One example of a nonprofit that is a coop incubator is WAGES.  The Arizmendi Association of Cooperatives (AAC) is coop that incubates coops.  The members of the AAC are the coops that the AAC has incubated.

Is it a good idea for the incubator to retain ownership and/or control of the coops it incubates?

Some of the reasons to do this are

  • Protect community assets – allows the incubator to ensure that the coops it sets up continue to be coops and to serve the incubator’s mission
  • Generate resources for the incubator – if the coops that the incubator sets up are successful, they can channel some of their profits to the incubator, making it possible for the incubator to set up more coops
  • Ensure ongoing participation in a larger movement – for example, some unions are incubating coops and would like the coops they incubate to be unionized

The amount of control the incubator has over the coops it incubates does not need to be static.  Control can be transferred over time as the coop members gain skills for self-management.  It is important to be clear up front about the timeline for transition.

If the coop is taxed under Subchapter T of the Internal Revenue Code, it is necessary to ensure that patron member control is meaningful – if the incubator has too much control, this could jeopardize the coop’s eligibility to be taxed under Subchapter T.

What kinds of relationships can there be between the incubator and the coops it incubates?

  • The coops can have a special class of membership for the incubator – this special class can have the same voting rights as other member classes or can have limited voting rights, such as the right to vote only on major decisions like dissolution of the coop
  • The incubator can be named in the coop bylaws as an entity that has the right to designate some of the coop board members (under some state coop statutes)
  • There can be contractual relationships between the incubator and the coops – examples include licensing of intellectual property to the coop, lease of space to the coop, etc.

Note that the incubator will need to consider whether the relationship that it creates with its incubated coops could create an inadvertent franchise.

Also note that if the coop is a “pass through entity” (i.e. taxed under Subchapter C or Subchapter K of the Internal Revenue Code), its activities can be attributed to its owners.  If a 501(c)(3) owns an interest in a pass through entity that does not conduct charitable/educational activities, the nonprofit’s tax exempt status could be jeopardized.

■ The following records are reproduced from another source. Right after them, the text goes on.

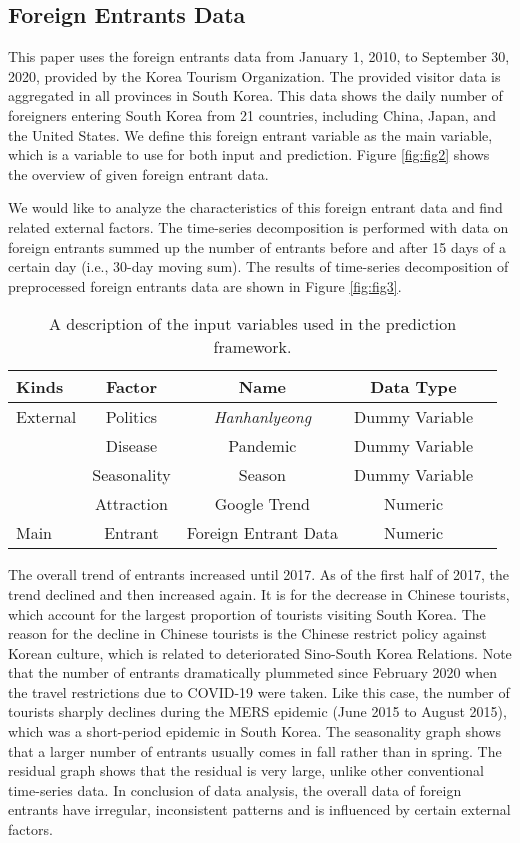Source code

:\documentclass[conference]{IEEEtran}
\begin{document}
\subsection{Foreign Entrants Data}\label{IT}

This paper uses the foreign entrants data from January 1, 2010, to September 30, 2020, provided by the Korea Tourism Organization. The provided visitor data is aggregated in all provinces in South Korea. This data shows the daily number of foreigners entering South Korea from 21 countries, including China, Japan, and the United States. We define this foreign entrant variable as the main variable, which is a variable to use for both input and prediction. Figure \ref{fig:fig2} shows the overview of given foreign entrant data.

We would like to analyze the characteristics of this foreign entrant data and find related external factors. The time-series decomposition is performed with data on foreign entrants summed up the number of entrants before and after 15 days of a certain day (i.e., 30-day moving sum). The results of time-series decomposition of preprocessed foreign entrants data are shown in Figure \ref{fig:fig3}. 

\begin{table}[t]
\centering
\caption{A description of the input variables used in the prediction framework.}
\begin{tabular}[t]{lcccc}
\hline
Kinds&Factor&Name&Data Type\\
\hline
External&Politics&\textit{Hanhanlyeong}&Dummy Variable\\
&Disease&Pandemic&Dummy Variable\\
&Seasonality&Season&Dummy Variable\\
&Attraction&Google Trend&Numeric\\
\hline
Main&Entrant&Foreign Entrant Data&Numeric\\
\hline
\end{tabular}
\label{table:tb1}
\end{table}

The overall trend of entrants increased until 2017. As of the first half of 2017, the trend declined and then increased again. It is for the decrease in Chinese tourists, which account for the largest proportion of tourists visiting South Korea. The reason for the decline in Chinese tourists is the Chinese restrict policy against Korean culture, which is related to deteriorated Sino-South Korea Relations. Note that the number of entrants dramatically plummeted since February 2020 when the travel restrictions due to COVID-19 were taken. Like this case, the number of tourists sharply declines during the MERS epidemic (June 2015 to August 2015), which was a short-period epidemic in South Korea. The seasonality graph shows that a larger number of entrants usually comes in fall rather than in spring. The residual graph shows that the residual is very large, unlike other conventional time-series data. In conclusion of data analysis, the overall data of foreign entrants have irregular, inconsistent patterns and is influenced by certain external factors.
\end{document}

When AAC starts a new worker coop bakery, AAC appoints the initial board.  The workers go through a 6-month candidacy process before they become members.  After the initial workers become members, the AAC-appointed board resigns and appoints the first worker-member board.

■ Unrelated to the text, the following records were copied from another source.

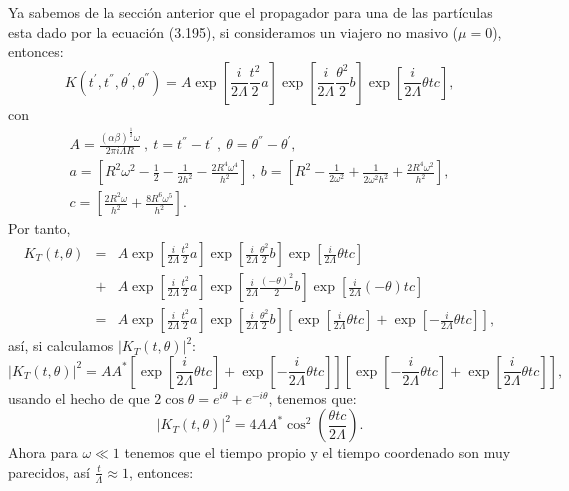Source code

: Ya sabemos de la sección anterior que el propagador para una de las partículas esta dado por la ecuación (3.195), si consideramos un viajero no masivo ($\mu=0$), entonces:
\begin{equation}
K(t^{'},t^{''},\theta^{'},\theta^{''})=A\exp\left[\frac{i}{2\Lambda}\frac{t^{2}}{2}a\right]\exp\left[\frac{i}{2\Lambda}\frac{\theta^{2}}{2}b\right]\exp\left[\frac{i}{2\Lambda}\theta tc\right],
\end{equation}
con
\begin{eqnarray}
\nonumber &A=\frac{(\alpha\beta)^{\frac{1}{2}}\omega}{2\pi i\Lambda R}\ ,\ t=t^{''}-t^{'}\ ,\ \theta=\theta^{''}-\theta^{'},&\\
\nonumber & a=\left[R^{2}\omega^{2}-\frac{1}{2}-\frac{1}{2h^{2}}-\frac{2R^{4}\omega^{4}}{h^{2}}\right]\ ,\ b=\left[R^{2}-\frac{1}{2\omega^{2}}+\frac{1}{2\omega^{2}h^{2}}+\frac{2R^{4}\omega^{2}}{h^{2}}\right],&\\
&c=\left[\frac{2R^{2}\omega}{h^{2}}+\frac{8R^{6}\omega^{5}}{h^{2}}\right].&
\end{eqnarray}
Por tanto,
\begin{eqnarray}
\nonumber K_T(t,\theta)&=&A\exp\left[\frac{i}{2\Lambda}\frac{t^{2}}{2}a\right]\exp\left[\frac{i}{2\Lambda}\frac{\theta^{2}}{2}b\right]\exp\left[\frac{i}{2\Lambda}\theta tc\right]\\
\nonumber &+&A\exp\left[\frac{i}{2\Lambda}\frac{t^{2}}{2}a\right]\exp\left[\frac{i}{2\Lambda}\frac{(-\theta)^{2}}{2}b\right]\exp\left[\frac{i}{2\Lambda}(-\theta)tc\right]\\
&=&A\exp\left[\frac{i}{2\Lambda}\frac{t^{2}}{2}a\right]\exp\left[\frac{i}{2\Lambda}\frac{\theta^{2}}{2}b\right]\left[\exp\left[\frac{i}{2\Lambda}\theta tc\right]+\exp\left[-\frac{i}{2\Lambda}\theta tc\right]\right],
\end{eqnarray}
así, si calculamos $|K_T(t,\theta)|^2$:
\begin{equation}
|K_{T}(t,\theta)|^{2}=AA^{*}\left[\exp\left[\frac{i}{2\Lambda}\theta tc\right]+\exp\left[-\frac{i}{2\Lambda}\theta tc\right]\right]\left[\exp\left[-\frac{i}{2\Lambda}\theta tc\right]+\exp\left[\frac{i}{2\Lambda}\theta tc\right]\right],
\end{equation}
usando el hecho de que $2\cos\theta=e^{i\theta}+e^{-i\theta}$, tenemos que:
\begin{equation}
|K_{T}(t,\theta)|^{2}=4AA^{*}\cos^{2}\left(\frac{\theta tc}{2\Lambda}\right).
\end{equation}
Ahora para $\omega\ll 1$ tenemos que el tiempo propio y el tiempo coordenado son muy parecidos, así $\frac{t}{\Lambda}\approx 1$, entonces:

AAC coops must agree to certain principles if they want to continue to use the Arizmendi brand and trade secrets.  These include

  • requirement to do quarterly reports
  • minimum 3-month candidacy period for new workers
  • no permanent/indefinite non-member employees
  • one member-one vote

The AAC provides a lot of support to its member coops to get off the ground – they deposit funds in the coop’s bank to guarantee their loan, they enter into a lease with the landlord and sublease to the coop, and they provide extensive training on baking and coop governance.

There are currently six Arizmendi coops and more on the way!